ミナリーなりに色々と考えて、さっきのはその末に選んだミナリーなりの最善の手段だったんだよね? それが正しいのかどうか、ミナリーは不安を感じている。わたしにも、それが正しいのかどうかなんてわからない。
だけど、
「わたしはミナリーを信じるよ」
弟子だとか師匠だとかそういうのとは関係なくて、ミナリーの選んだことだからわたしは信じたい。
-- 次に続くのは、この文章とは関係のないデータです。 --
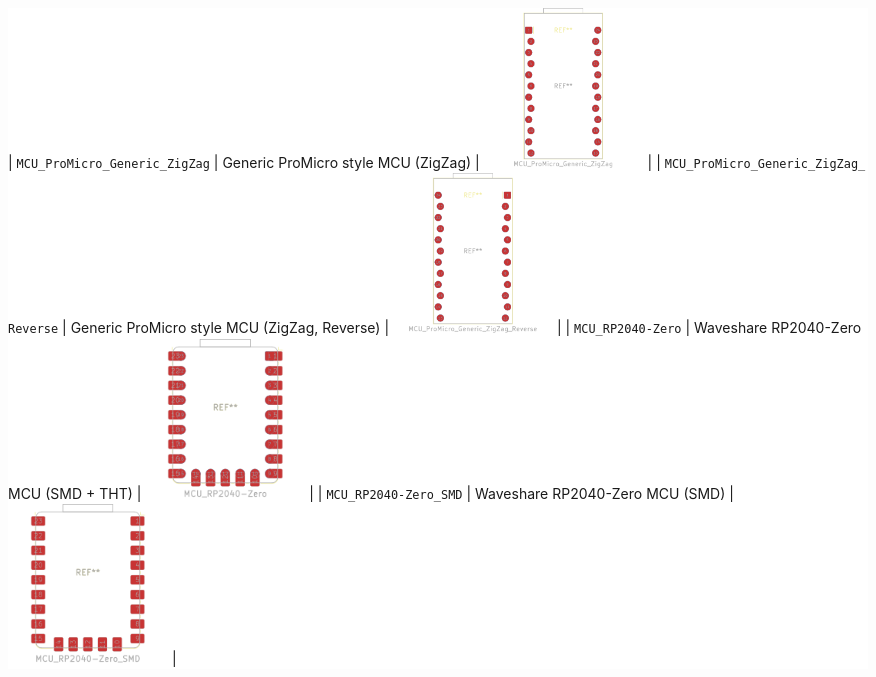 | `MCU_ProMicro_Generic_ZigZag`         | Generic ProMicro style MCU (ZigZag)                                     | <img src="../output/footprints/LKBD_MCU.pretty/MCU_ProMicro_Generic_ZigZag.svg" width="160" height="160" />         |
| `MCU_ProMicro_Generic_ZigZag_Reverse` | Generic ProMicro style MCU (ZigZag, Reverse)                            | <img src="../output/footprints/LKBD_MCU.pretty/MCU_ProMicro_Generic_ZigZag_Reverse.svg" width="160" height="160" /> |
| `MCU_RP2040-Zero`                     | Waveshare RP2040-Zero MCU (SMD + THT)                                   | <img src="../output/footprints/LKBD_MCU.pretty/MCU_RP2040-Zero.svg" width="160" height="160" />                     |
| `MCU_RP2040-Zero_SMD`                 | Waveshare RP2040-Zero MCU (SMD)                                         | <img src="../output/footprints/LKBD_MCU.pretty/MCU_RP2040-Zero_SMD.svg" width="160" height="160" />                 |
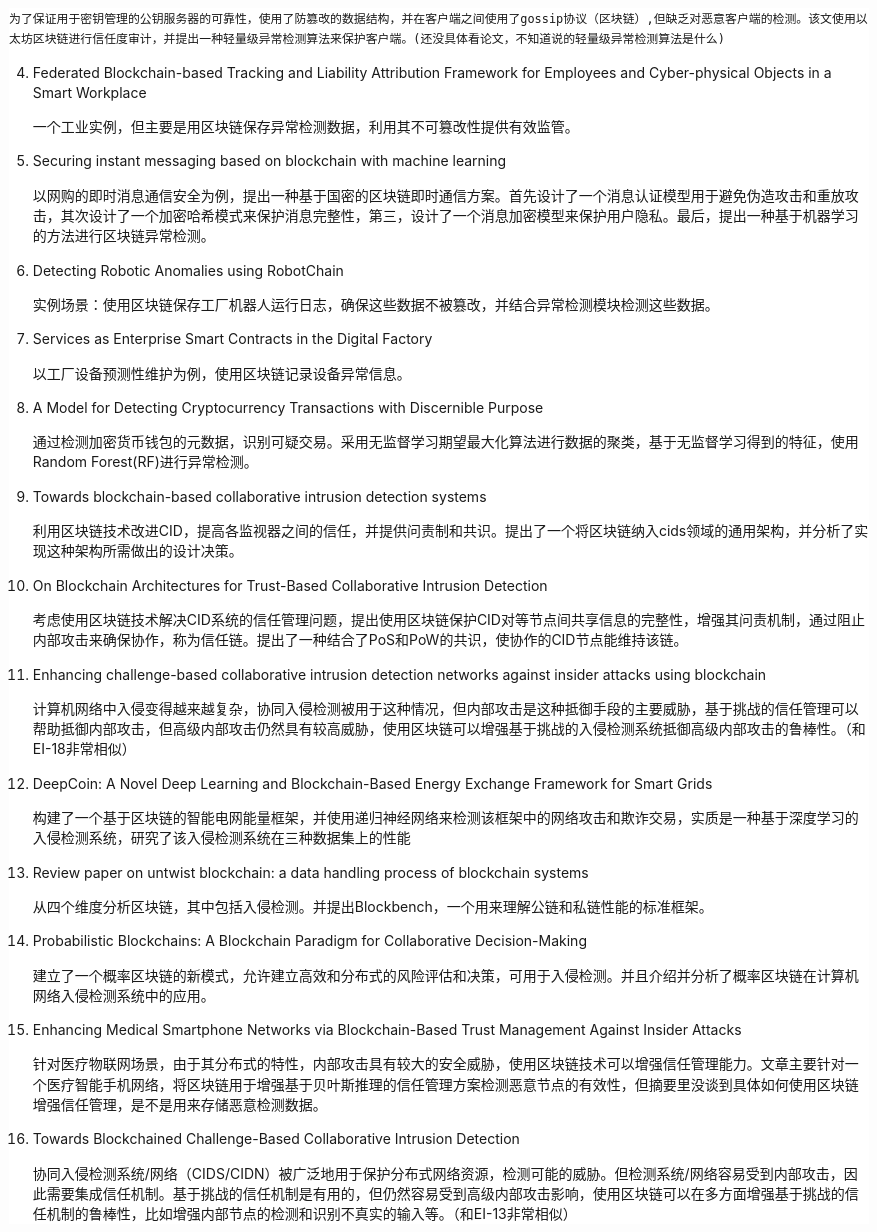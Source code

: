     为了保证用于密钥管理的公钥服务器的可靠性，使用了防篡改的数据结构，并在客户端之间使用了gossip协议（区块链）,但缺乏对恶意客户端的检测。该文使用以太坊区块链进行信任度审计，并提出一种轻量级异常检测算法来保护客户端。(还没具体看论文，不知道说的轻量级异常检测算法是什么)

4. Federated Blockchain-based Tracking and Liability Attribution Framework for Employees and Cyber-physical Objects in a Smart Workplace

    一个工业实例，但主要是用区块链保存异常检测数据，利用其不可篡改性提供有效监管。

5. Securing instant messaging based on blockchain with machine learning

    以网购的即时消息通信安全为例，提出一种基于国密的区块链即时通信方案。首先设计了一个消息认证模型用于避免伪造攻击和重放攻击，其次设计了一个加密哈希模式来保护消息完整性，第三，设计了一个消息加密模型来保护用户隐私。最后，提出一种基于机器学习的方法进行区块链异常检测。

6. Detecting Robotic Anomalies using RobotChain

    实例场景：使用区块链保存工厂机器人运行日志，确保这些数据不被篡改，并结合异常检测模块检测这些数据。

9. Services as Enterprise Smart Contracts in the Digital Factory

    以工厂设备预测性维护为例，使用区块链记录设备异常信息。

10. A Model for Detecting Cryptocurrency Transactions with Discernible Purpose

    通过检测加密货币钱包的元数据，识别可疑交易。采用无监督学习期望最大化算法进行数据的聚类，基于无监督学习得到的特征，使用Random Forest(RF)进行异常检测。

11. Towards blockchain-based collaborative intrusion detection systems

    利用区块链技术改进CID，提高各监视器之间的信任，并提供问责制和共识。提出了一个将区块链纳入cids领域的通用架构，并分析了实现这种架构所需做出的设计决策。

2. On Blockchain Architectures for Trust-Based Collaborative Intrusion Detection

    考虑使用区块链技术解决CID系统的信任管理问题，提出使用区块链保护CID对等节点间共享信息的完整性，增强其问责机制，通过阻止内部攻击来确保协作，称为信任链。提出了一种结合了PoS和PoW的共识，使协作的CID节点能维持该链。

3. Enhancing challenge-based collaborative intrusion detection networks against insider attacks using blockchain

    计算机网络中入侵变得越来越复杂，协同入侵检测被用于这种情况，但内部攻击是这种抵御手段的主要威胁，基于挑战的信任管理可以帮助抵御内部攻击，但高级内部攻击仍然具有较高威胁，使用区块链可以增强基于挑战的入侵检测系统抵御高级内部攻击的鲁棒性。（和EI-18非常相似）

5. DeepCoin: A Novel Deep Learning and Blockchain-Based Energy Exchange Framework for Smart Grids

    构建了一个基于区块链的智能电网能量框架，并使用递归神经网络来检测该框架中的网络攻击和欺诈交易，实质是一种基于深度学习的入侵检测系统，研究了该入侵检测系统在三种数据集上的性能

6. Review paper on untwist blockchain: a data handling process of blockchain systems

    从四个维度分析区块链，其中包括入侵检测。并提出Blockbench，一个用来理解公链和私链性能的标准框架。

8. Probabilistic Blockchains: A Blockchain Paradigm for Collaborative Decision-Making

    建立了一个概率区块链的新模式，允许建立高效和分布式的风险评估和决策，可用于入侵检测。并且介绍并分析了概率区块链在计算机网络入侵检测系统中的应用。

9. Enhancing Medical Smartphone Networks via Blockchain-Based Trust Management Against Insider Attacks

    针对医疗物联网场景，由于其分布式的特性，内部攻击具有较大的安全威胁，使用区块链技术可以增强信任管理能力。文章主要针对一个医疗智能手机网络，将区块链用于增强基于贝叶斯推理的信任管理方案检测恶意节点的有效性，但摘要里没谈到具体如何使用区块链增强信任管理，是不是用来存储恶意检测数据。

10. Towards Blockchained Challenge-Based Collaborative Intrusion Detection

    协同入侵检测系统/网络（CIDS/CIDN）被广泛地用于保护分布式网络资源，检测可能的威胁。但检测系统/网络容易受到内部攻击，因此需要集成信任机制。基于挑战的信任机制是有用的，但仍然容易受到高级内部攻击影响，使用区块链可以在多方面增强基于挑战的信任机制的鲁棒性，比如增强内部节点的检测和识别不真实的输入等。（和EI-13非常相似）
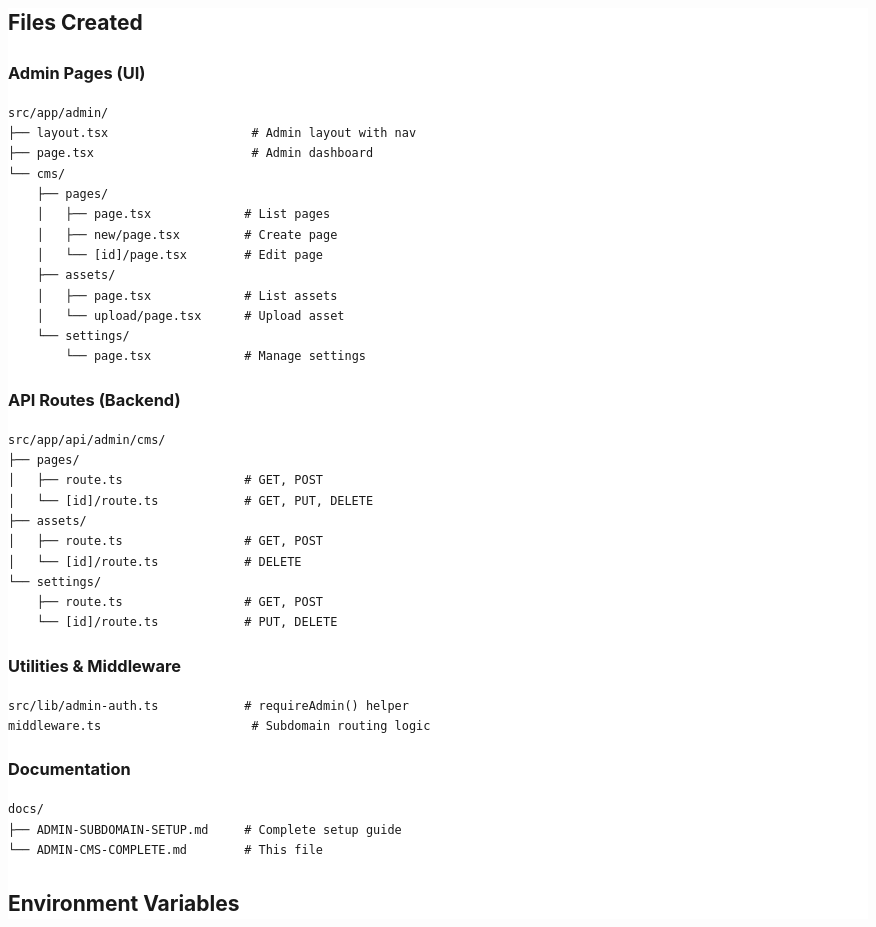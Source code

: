 ## Files Created

### Admin Pages (UI)

```
src/app/admin/
├── layout.tsx                    # Admin layout with nav
├── page.tsx                      # Admin dashboard
└── cms/
    ├── pages/
    │   ├── page.tsx             # List pages
    │   ├── new/page.tsx         # Create page
    │   └── [id]/page.tsx        # Edit page
    ├── assets/
    │   ├── page.tsx             # List assets
    │   └── upload/page.tsx      # Upload asset
    └── settings/
        └── page.tsx             # Manage settings
```

### API Routes (Backend)

```
src/app/api/admin/cms/
├── pages/
│   ├── route.ts                 # GET, POST
│   └── [id]/route.ts            # GET, PUT, DELETE
├── assets/
│   ├── route.ts                 # GET, POST
│   └── [id]/route.ts            # DELETE
└── settings/
    ├── route.ts                 # GET, POST
    └── [id]/route.ts            # PUT, DELETE
```

### Utilities & Middleware

```
src/lib/admin-auth.ts            # requireAdmin() helper
middleware.ts                     # Subdomain routing logic
```

### Documentation

```
docs/
├── ADMIN-SUBDOMAIN-SETUP.md     # Complete setup guide
└── ADMIN-CMS-COMPLETE.md        # This file
```

## Environment Variables

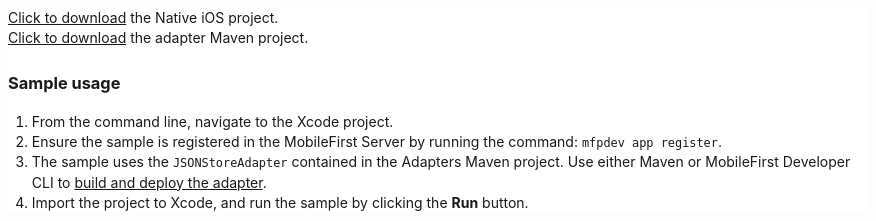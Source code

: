 [Click to download](https://github.com/MobileFirst-Platform-Developer-Center/JSONStoreSwift/tree/release80) the Native iOS project.  
[Click to download](https://github.com/MobileFirst-Platform-Developer-Center/JSONStoreAdapter/tree/release80) the adapter Maven project.  

### Sample usage
1. From the command line, navigate to the Xcode project.
2. Ensure the sample is registered in the MobileFirst Server by running the command: `mfpdev app register`.
3. The sample uses the `JSONStoreAdapter` contained in the Adapters Maven project. Use either Maven or MobileFirst Developer CLI to [build and deploy the adapter](../../adapters/creating-adapters/).
4. Import the project to Xcode, and run the sample by clicking the **Run** button.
だってミナリーは、わたしとアリシアのために動こうとしているんだもん。
「ありがとうございます、師匠」
「……まあ、当人たちがそれで良いならわたくしからはもう何も言いませんわ。それにしてもお腹が空きましたわね。昼休みもまだ時間がありますし、早く教室に戻って食事にしましょう。ミナリーの作ったサンドイッチが気になりますわ」
「あ、それなんですけど」
ニーナちゃんは手にずっと持っていたランチボックスを掲げて見せる。
「教室に置いておくのも不安だったので持ってきちゃいました。せっかくなので外で食べませんか?」
「ナイスアイデアですわ、ニーナ。わたくし、一度でいいからお友達と外で一緒にお食事をしてみたいと思っていましたの」
「ちょっ、ロザリィ様!? 引っ張らないでくださいよぉっ」
ロザリィ様はニーナちゃんの手を引っ張って外の方へ向かって駆けていく。
「わたしたちも行こう、ミナリー」
「はい」
わたしとミナリーは手を繋いで、二人の後を追いかけた。